Final Report Summary - EXAFLOW (Reconfigurable non-von-Neumann Accelerators)

Computers are everyone today, and their growing importance to our lives cannot be understated. From social media to banking, from our toaster to our car, the presence of computers is ubiquitous. Yet despite the omnipresence of computers in our lives, their underlying compute model has not changed much since it was invented by the great mathematician and physicist John von Neumann in the 1940s.
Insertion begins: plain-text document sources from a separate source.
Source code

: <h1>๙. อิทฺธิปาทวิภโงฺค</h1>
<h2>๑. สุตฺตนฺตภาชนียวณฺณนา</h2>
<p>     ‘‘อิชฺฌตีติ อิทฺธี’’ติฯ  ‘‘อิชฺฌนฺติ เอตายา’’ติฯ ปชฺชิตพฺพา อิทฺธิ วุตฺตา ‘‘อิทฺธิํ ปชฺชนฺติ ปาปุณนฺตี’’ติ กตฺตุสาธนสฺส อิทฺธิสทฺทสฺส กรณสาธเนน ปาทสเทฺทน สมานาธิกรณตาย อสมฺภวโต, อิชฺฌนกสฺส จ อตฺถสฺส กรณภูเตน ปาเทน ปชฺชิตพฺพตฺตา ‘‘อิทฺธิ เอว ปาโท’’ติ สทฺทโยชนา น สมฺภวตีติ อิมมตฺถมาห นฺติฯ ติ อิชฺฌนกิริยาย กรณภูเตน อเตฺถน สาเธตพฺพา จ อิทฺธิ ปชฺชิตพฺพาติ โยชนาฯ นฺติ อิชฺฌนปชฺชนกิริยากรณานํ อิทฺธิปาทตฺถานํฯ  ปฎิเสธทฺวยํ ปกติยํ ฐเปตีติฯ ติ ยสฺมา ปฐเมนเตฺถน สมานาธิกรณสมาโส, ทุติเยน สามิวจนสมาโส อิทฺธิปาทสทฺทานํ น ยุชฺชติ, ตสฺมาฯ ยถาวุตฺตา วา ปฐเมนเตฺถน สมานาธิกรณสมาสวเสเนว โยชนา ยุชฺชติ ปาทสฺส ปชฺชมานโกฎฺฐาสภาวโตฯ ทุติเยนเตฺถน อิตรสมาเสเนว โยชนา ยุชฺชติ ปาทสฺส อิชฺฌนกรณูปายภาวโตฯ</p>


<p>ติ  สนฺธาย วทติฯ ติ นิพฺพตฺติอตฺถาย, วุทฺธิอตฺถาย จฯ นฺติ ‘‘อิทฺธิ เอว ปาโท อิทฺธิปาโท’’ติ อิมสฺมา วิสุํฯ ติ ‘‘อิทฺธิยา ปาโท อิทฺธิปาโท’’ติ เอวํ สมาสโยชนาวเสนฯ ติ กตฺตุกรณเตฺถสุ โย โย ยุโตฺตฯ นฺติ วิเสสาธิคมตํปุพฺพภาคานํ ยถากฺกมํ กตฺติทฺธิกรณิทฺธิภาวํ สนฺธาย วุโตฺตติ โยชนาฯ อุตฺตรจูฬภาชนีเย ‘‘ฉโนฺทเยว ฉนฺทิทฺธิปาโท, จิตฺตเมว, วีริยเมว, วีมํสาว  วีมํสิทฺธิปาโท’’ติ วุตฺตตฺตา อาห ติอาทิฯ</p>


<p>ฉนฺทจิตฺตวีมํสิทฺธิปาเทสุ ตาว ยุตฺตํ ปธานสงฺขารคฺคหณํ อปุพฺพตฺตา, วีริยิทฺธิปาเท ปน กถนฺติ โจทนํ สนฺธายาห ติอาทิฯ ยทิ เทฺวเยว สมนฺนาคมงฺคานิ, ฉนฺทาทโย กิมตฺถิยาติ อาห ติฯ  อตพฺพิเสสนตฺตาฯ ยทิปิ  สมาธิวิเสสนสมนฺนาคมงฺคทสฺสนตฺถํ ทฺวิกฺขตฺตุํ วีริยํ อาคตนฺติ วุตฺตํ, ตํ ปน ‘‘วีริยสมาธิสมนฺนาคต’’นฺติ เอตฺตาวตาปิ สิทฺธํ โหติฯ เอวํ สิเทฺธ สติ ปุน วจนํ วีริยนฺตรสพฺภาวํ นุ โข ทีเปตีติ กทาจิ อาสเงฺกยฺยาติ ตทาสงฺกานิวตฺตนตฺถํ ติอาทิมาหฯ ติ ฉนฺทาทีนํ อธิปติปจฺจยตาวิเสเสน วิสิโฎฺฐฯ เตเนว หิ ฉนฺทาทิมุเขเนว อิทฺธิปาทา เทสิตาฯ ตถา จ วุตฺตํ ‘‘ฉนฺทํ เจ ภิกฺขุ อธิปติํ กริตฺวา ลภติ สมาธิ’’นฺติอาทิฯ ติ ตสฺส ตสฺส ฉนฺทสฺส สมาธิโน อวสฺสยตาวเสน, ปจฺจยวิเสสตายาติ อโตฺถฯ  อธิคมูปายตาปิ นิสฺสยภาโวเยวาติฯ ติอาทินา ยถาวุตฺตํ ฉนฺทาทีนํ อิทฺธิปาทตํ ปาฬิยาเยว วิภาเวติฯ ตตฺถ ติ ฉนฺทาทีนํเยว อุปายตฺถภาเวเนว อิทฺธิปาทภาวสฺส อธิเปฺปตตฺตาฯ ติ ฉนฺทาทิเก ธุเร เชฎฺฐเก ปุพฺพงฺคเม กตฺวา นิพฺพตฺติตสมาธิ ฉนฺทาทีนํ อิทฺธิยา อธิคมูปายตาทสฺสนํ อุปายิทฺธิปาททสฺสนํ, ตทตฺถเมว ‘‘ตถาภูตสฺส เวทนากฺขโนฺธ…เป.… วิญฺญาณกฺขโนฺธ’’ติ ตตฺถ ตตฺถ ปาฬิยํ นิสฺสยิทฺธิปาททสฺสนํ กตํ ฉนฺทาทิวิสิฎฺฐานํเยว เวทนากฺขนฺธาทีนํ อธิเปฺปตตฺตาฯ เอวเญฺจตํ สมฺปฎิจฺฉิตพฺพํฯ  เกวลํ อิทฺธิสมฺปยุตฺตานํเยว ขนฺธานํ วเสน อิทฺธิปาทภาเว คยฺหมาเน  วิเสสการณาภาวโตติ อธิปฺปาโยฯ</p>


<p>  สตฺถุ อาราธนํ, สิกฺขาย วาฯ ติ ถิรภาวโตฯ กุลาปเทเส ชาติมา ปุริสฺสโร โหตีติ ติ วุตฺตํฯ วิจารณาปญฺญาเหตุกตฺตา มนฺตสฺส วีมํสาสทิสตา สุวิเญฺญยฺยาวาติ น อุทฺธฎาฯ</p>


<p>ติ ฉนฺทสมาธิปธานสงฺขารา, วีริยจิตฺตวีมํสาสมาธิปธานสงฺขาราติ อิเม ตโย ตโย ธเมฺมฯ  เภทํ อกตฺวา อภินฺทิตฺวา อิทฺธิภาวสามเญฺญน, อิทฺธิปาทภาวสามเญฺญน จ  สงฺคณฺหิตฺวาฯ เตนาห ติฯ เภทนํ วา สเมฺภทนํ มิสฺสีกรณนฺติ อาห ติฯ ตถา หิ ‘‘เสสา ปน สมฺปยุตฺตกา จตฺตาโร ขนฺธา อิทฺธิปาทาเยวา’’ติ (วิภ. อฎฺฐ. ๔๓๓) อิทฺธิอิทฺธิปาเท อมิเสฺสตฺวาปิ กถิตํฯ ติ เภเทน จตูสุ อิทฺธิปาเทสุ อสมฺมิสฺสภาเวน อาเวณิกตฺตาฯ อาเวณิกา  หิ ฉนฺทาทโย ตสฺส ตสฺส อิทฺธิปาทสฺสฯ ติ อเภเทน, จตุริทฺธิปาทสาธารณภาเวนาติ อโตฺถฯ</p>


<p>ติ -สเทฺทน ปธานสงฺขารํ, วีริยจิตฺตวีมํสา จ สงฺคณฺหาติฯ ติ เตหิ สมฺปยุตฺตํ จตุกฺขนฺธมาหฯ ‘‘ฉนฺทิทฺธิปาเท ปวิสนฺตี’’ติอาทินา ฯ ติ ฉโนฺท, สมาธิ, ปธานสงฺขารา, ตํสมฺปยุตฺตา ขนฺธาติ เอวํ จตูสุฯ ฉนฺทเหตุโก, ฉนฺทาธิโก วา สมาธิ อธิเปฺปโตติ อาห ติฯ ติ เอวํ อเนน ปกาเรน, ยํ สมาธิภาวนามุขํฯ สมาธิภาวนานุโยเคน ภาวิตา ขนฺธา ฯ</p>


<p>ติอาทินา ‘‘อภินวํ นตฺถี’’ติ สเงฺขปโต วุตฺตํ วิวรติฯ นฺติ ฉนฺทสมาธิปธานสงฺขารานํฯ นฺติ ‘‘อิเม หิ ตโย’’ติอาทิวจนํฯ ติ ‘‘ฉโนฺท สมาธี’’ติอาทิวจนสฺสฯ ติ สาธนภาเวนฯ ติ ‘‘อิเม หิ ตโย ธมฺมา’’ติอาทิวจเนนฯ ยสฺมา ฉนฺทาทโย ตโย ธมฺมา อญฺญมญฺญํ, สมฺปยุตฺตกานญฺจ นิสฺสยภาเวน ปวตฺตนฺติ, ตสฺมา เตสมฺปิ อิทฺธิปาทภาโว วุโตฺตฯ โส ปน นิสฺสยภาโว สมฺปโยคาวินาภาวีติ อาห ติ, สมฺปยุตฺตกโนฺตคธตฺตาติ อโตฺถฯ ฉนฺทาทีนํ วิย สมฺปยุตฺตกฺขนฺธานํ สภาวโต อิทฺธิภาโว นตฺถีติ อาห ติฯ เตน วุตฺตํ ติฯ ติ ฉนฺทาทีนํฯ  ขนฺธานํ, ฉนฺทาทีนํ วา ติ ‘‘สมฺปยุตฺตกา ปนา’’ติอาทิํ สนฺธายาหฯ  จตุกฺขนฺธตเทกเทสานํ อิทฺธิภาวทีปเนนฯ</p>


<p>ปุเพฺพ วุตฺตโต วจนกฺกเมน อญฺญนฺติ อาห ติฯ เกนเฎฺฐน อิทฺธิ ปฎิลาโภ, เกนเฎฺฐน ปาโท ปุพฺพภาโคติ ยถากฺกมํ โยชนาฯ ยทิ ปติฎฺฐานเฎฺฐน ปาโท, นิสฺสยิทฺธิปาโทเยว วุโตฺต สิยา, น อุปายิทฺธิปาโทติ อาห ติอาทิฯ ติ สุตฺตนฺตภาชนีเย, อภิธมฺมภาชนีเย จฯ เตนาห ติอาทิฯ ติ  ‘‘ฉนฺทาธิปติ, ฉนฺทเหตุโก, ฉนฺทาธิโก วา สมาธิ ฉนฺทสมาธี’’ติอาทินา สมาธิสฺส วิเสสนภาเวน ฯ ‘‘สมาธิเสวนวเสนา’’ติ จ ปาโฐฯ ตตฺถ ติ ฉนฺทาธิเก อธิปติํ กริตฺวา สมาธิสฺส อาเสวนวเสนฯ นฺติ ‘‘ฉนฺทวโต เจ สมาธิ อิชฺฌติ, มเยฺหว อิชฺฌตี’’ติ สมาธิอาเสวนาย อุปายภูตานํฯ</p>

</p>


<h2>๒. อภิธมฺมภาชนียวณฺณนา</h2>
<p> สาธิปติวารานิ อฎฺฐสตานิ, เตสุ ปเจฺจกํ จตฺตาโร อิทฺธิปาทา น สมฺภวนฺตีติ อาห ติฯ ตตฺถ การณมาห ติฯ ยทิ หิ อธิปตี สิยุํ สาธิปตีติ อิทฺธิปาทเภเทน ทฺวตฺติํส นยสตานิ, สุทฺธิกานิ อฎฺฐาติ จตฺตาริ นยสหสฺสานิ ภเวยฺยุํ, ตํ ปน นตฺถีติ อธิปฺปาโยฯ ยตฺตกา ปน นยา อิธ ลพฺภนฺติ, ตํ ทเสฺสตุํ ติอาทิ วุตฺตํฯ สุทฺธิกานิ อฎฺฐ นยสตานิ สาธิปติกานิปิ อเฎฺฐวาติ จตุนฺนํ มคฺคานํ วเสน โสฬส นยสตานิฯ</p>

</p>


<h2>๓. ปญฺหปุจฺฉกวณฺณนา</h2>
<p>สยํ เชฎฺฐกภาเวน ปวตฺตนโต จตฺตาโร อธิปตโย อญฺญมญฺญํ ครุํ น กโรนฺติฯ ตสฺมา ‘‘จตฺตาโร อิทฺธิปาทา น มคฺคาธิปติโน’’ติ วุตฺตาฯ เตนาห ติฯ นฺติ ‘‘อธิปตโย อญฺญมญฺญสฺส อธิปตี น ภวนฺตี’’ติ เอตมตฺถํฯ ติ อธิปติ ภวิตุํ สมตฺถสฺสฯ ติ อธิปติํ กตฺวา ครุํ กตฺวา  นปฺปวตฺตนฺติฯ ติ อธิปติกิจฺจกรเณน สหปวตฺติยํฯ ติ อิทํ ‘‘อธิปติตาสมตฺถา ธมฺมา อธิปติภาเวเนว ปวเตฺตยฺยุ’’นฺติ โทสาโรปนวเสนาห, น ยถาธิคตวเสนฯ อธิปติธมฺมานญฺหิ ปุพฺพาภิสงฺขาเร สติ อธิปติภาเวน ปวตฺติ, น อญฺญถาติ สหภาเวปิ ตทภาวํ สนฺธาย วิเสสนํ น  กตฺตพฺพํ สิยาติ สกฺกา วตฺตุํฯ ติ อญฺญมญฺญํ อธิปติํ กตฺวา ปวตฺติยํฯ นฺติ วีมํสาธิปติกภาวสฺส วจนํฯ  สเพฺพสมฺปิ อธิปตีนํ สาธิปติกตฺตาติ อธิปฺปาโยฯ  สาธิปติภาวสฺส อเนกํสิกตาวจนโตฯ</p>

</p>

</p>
The von Neumann computing model decomposes a computation into separate operations (e.g. addition, subtraction, multiplication) and executes them one-at-a-time. Intermediate values calculated by these operations are stored in dedicated hardware storage constructs, which serve as inter-operation communication channels. As a result, the von Neumann model is very inefficient when it comes to energy consumption. In fact, modern von Neumann processors spend a mere 5% of their energy on pure computation. The rest of the energy is wasted on managing the computation through control circuitry and data transfers. This puts the energy efficiency of modern processors similar to that of incandescent light bulbs – which have been outlawed in most of the western world due to their energy waste.

Today, general purpose graphical processing units (GPGPUs) are considered the most energy efficient von Neuman processors (in terms of operations per Watt of power, orOPs/Watt). These massively parallel, high-throughput processors are growing in popularity even though they still suffer from the von Neumann model power inefficiencies, as they must repeatedly fetch and decode each instruction, and must use explicit storage to communicate intermediate results between instructions.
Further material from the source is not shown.